Aim of the exercise: Before writing anything, find the line that contains "event (August 2024)**", then retype the entries below exactly from their first line through that one, without pictures.

Input for this task:
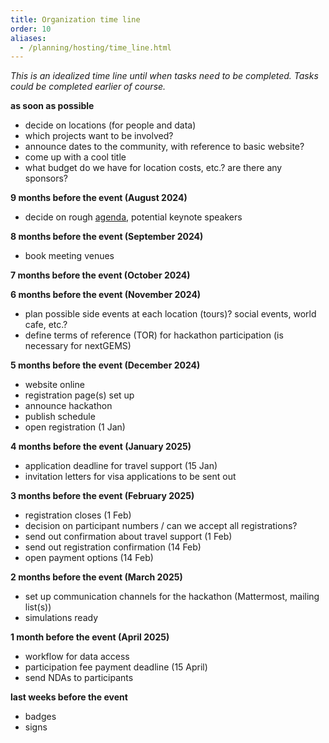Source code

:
 ```yaml
---
title: Organization time line
order: 10
aliases: 
  - /planning/hosting/time_line.html
---
```

*This is an idealized time line until when tasks need to be completed. Tasks could be completed earlier of course.*

<!-- ## Organization time line -->




**as soon as possible**

* decide on locations (for people and data)
* which projects want to be involved?
* announce dates to the community, with reference to basic website?
* come up with a cool title
* what budget do we have for location costs, etc.? are there any sponsors?

**9 months before the event (August 2024)**

* decide on rough [agenda](logistics/agenda_template.md), potential keynote speakers

**8 months before the event (September 2024)**

* book meeting venues

**7 months before the event (October 2024)**

**6 months before the event (November 2024)**

* plan possible side events at each location (tours)? social events, world cafe, etc.?
* define terms of reference (TOR) for hackathon participation (is necessary for nextGEMS)

**5 months before the event (December 2024)**

* website online
* registration page(s) set up
* announce hackathon
* publish schedule
* open registration (1 Jan)

**4 months before the event (January 2025)**

* application deadline for travel support (15 Jan)
* invitation letters for visa applications to be sent out

**3 months before the event (February 2025)**

* registration closes (1 Feb)
* decision on participant numbers / can we accept all registrations?
* send out confirmation about travel support (1 Feb)
* send out registration confirmation (14 Feb)
* open payment options (14 Feb)

**2 months before the event (March 2025)**

* set up communication channels for the hackathon (Mattermost, mailing list(s))
* simulations ready

**1 month before the event (April 2025)**

* workflow for data access
* participation fee payment deadline (15 April)
* send NDAs to participants

**last weeks before the event**

* badges
* signs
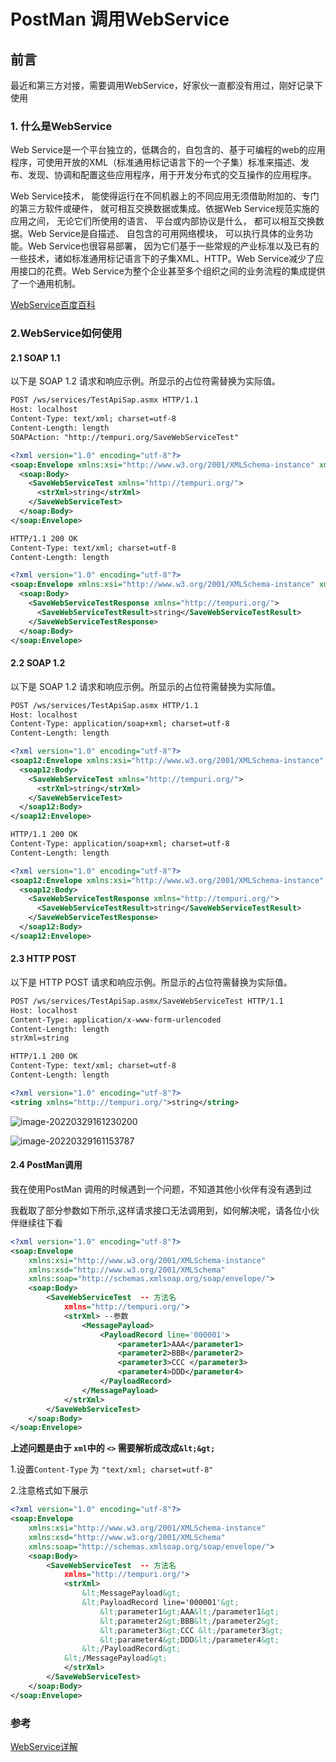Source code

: # PostMan 调用WebService



## 前言

最近和第三方对接，需要调用WebService，好家伙一直都没有用过，刚好记录下使用



### 1. 什么是WebService

Web Service是一个平台独立的，低耦合的，自包含的、基于可编程的web的应用程序，可使用开放的XML（标准通用标记语言下的一个子集）标准来描述、发布、发现、协调和配置这些应用程序，用于开发分布式的交互操作的应用程序。

Web Service技术， 能使得运行在不同机器上的不同应用无须借助附加的、专门的第三方软件或硬件， 就可相互交换数据或集成。依据Web Service规范实施的应用之间， 无论它们所使用的语言、 平台或内部协议是什么， 都可以相互交换数据。Web Service是自描述、 自包含的可用网络模块， 可以执行具体的业务功能。Web Service也很容易部署， 因为它们基于一些常规的产业标准以及已有的一些技术，诸如标准通用标记语言下的子集XML、HTTP。Web Service减少了应用接口的花费。Web Service为整个企业甚至多个组织之间的业务流程的集成提供了一个通用机制。

[WebService百度百科](https://baike.baidu.com/item/Web%20Service/1215039?fromtitle=webservice&fromid=2342584&fr=aladdin)



### 2.WebService如何使用

#### 2.1 SOAP 1.1

以下是 SOAP 1.2 请求和响应示例。所显示的占位符需替换为实际值。

```xml
POST /ws/services/TestApiSap.asmx HTTP/1.1
Host: localhost
Content-Type: text/xml; charset=utf-8
Content-Length: length
SOAPAction: "http://tempuri.org/SaveWebServiceTest"

<?xml version="1.0" encoding="utf-8"?>
<soap:Envelope xmlns:xsi="http://www.w3.org/2001/XMLSchema-instance" xmlns:xsd="http://www.w3.org/2001/XMLSchema" xmlns:soap="http://schemas.xmlsoap.org/soap/envelope/">
  <soap:Body>
    <SaveWebServiceTest xmlns="http://tempuri.org/">
      <strXml>string</strXml>
    </SaveWebServiceTest>
  </soap:Body>
</soap:Envelope>
```



```xml
HTTP/1.1 200 OK
Content-Type: text/xml; charset=utf-8
Content-Length: length

<?xml version="1.0" encoding="utf-8"?>
<soap:Envelope xmlns:xsi="http://www.w3.org/2001/XMLSchema-instance" xmlns:xsd="http://www.w3.org/2001/XMLSchema" xmlns:soap="http://schemas.xmlsoap.org/soap/envelope/">
  <soap:Body>
    <SaveWebServiceTestResponse xmlns="http://tempuri.org/">
      <SaveWebServiceTestResult>string</SaveWebServiceTestResult>
    </SaveWebServiceTestResponse>
  </soap:Body>
</soap:Envelope>
```

#### 2.2 SOAP 1.2

以下是 SOAP 1.2 请求和响应示例。所显示的占位符需替换为实际值。

```xml
POST /ws/services/TestApiSap.asmx HTTP/1.1
Host: localhost
Content-Type: application/soap+xml; charset=utf-8
Content-Length: length

<?xml version="1.0" encoding="utf-8"?>
<soap12:Envelope xmlns:xsi="http://www.w3.org/2001/XMLSchema-instance" xmlns:xsd="http://www.w3.org/2001/XMLSchema" xmlns:soap12="http://www.w3.org/2003/05/soap-envelope">
  <soap12:Body>
    <SaveWebServiceTest xmlns="http://tempuri.org/">
      <strXml>string</strXml>
    </SaveWebServiceTest>
  </soap12:Body>
</soap12:Envelope>
```

```xml
HTTP/1.1 200 OK
Content-Type: application/soap+xml; charset=utf-8
Content-Length: length

<?xml version="1.0" encoding="utf-8"?>
<soap12:Envelope xmlns:xsi="http://www.w3.org/2001/XMLSchema-instance" xmlns:xsd="http://www.w3.org/2001/XMLSchema" xmlns:soap12="http://www.w3.org/2003/05/soap-envelope">
  <soap12:Body>
    <SaveWebServiceTestResponse xmlns="http://tempuri.org/">
      <SaveWebServiceTestResult>string</SaveWebServiceTestResult>
    </SaveWebServiceTestResponse>
  </soap12:Body>
</soap12:Envelope>
```



#### 2.3 HTTP POST

以下是 HTTP POST 请求和响应示例。所显示的占位符需替换为实际值。

```xml
POST /ws/services/TestApiSap.asmx/SaveWebServiceTest HTTP/1.1
Host: localhost
Content-Type: application/x-www-form-urlencoded
Content-Length: length
strXml=string
```



```xml
HTTP/1.1 200 OK
Content-Type: text/xml; charset=utf-8
Content-Length: length

<?xml version="1.0" encoding="utf-8"?>
<string xmlns="http://tempuri.org/">string</string>
```



![image-20220329161230200](https://img-blog.csdnimg.cn/img_convert/db66a83e621d7416504301fa4696caab.png)

![image-20220329161153787](https://img-blog.csdnimg.cn/img_convert/ab2be8ffb42ad3a8b9af1c087ad666bf.png)



#### 2.4 PostMan调用

我在使用PostMan 调用的时候遇到一个问题，不知道其他小伙伴有没有遇到过

我截取了部分参数如下所示,这样请求接口无法调用到，如何解决呢，请各位小伙伴继续往下看

```xml
<?xml version="1.0" encoding="utf-8"?>
<soap:Envelope
    xmlns:xsi="http://www.w3.org/2001/XMLSchema-instance"
    xmlns:xsd="http://www.w3.org/2001/XMLSchema"
    xmlns:soap="http://schemas.xmlsoap.org/soap/envelope/">
    <soap:Body>
        <SaveWebServiceTest  -- 方法名
            xmlns="http://tempuri.org/">
            <strXml> --参数
                <MessagePayload>
                    <PayloadRecord line='000001'>
                        <parameter1>AAA</parameter1>
                        <parameter2>BBB</parameter2>
                        <parameter3>CCC </parameter3>
                        <parameter4>DDD</parameter4>
                    </PayloadRecord>
                </MessagePayload>
            </strXml>
        </SaveWebServiceTest>
    </soap:Body>
</soap:Envelope>
```



**上述问题是由于 `xml`中的 `<>` 需要解析成改成`&lt;&gt;`**

1.设置`Content-Type` 为 `"text/xml; charset=utf-8"`

2.注意格式如下展示

```xml
<?xml version="1.0" encoding="utf-8"?>
<soap:Envelope
    xmlns:xsi="http://www.w3.org/2001/XMLSchema-instance"
    xmlns:xsd="http://www.w3.org/2001/XMLSchema"
    xmlns:soap="http://schemas.xmlsoap.org/soap/envelope/">
    <soap:Body>
        <SaveWebServiceTest  -- 方法名
            xmlns="http://tempuri.org/">
            <strXml>
                &lt;MessagePayload&gt;
                &lt;PayloadRecord line='000001'&gt;
                    &lt;parameter1&gt;AAA&lt;/parameter1&gt;
                    &lt;parameter2&gt;BBB&lt;/parameter2&gt;
                    &lt;parameter3&gt;CCC &lt;/parameter3&gt;
                    &lt;parameter4&gt;DDD&lt;/parameter4&gt;
                &lt;/PayloadRecord&gt;
            &lt;/MessagePayload&gt;
			</strXml>
        </SaveWebServiceTest>
    </soap:Body>
</soap:Envelope>
```



### 参考

[WebService详解](https://www.cnblogs.com/xingkongcanghai/p/15029460.html)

Response to this task:
Source code

:
 ```yaml
---
title: Organization time line
order: 10
aliases: 
  - /planning/hosting/time_line.html
---
```

*This is an idealized time line until when tasks need to be completed. Tasks could be completed earlier of course.*

<!-- ## Organization time line -->




**as soon as possible**

* decide on locations (for people and data)
* which projects want to be involved?
* announce dates to the community, with reference to basic website?
* come up with a cool title
* what budget do we have for location costs, etc.? are there any sponsors?

**9 months before the event (August 2024)**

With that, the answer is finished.